Task to carry out →
Instruction for the data below: set down exactly the lines from the line with "A small utility" to the line with "and it will build with the right headers", inclusive, and no others.

Dataset excerpts:
[Start of section]
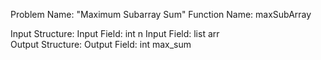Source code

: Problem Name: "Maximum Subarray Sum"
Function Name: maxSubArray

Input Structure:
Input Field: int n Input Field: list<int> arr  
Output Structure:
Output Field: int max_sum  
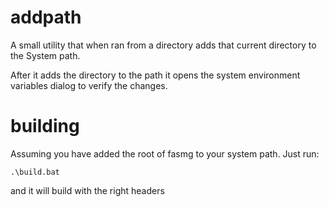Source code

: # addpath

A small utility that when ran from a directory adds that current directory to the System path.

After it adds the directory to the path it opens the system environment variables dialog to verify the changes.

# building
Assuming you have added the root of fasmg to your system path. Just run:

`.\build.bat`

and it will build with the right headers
[End of section]
[Start of section]
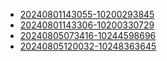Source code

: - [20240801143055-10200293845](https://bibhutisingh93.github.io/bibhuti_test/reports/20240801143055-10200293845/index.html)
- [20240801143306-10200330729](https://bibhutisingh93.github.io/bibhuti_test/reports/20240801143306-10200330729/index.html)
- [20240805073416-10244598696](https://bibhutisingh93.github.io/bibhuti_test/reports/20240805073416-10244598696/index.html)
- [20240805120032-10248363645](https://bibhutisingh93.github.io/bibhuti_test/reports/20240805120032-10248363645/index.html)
[End of section]
Answer section →
A small utility that when ran from a directory adds that current directory to the System path.

After it adds the directory to the path it opens the system environment variables dialog to verify the changes.

# building
Assuming you have added the root of fasmg to your system path. Just run:

`.\build.bat`

and it will build with the right headers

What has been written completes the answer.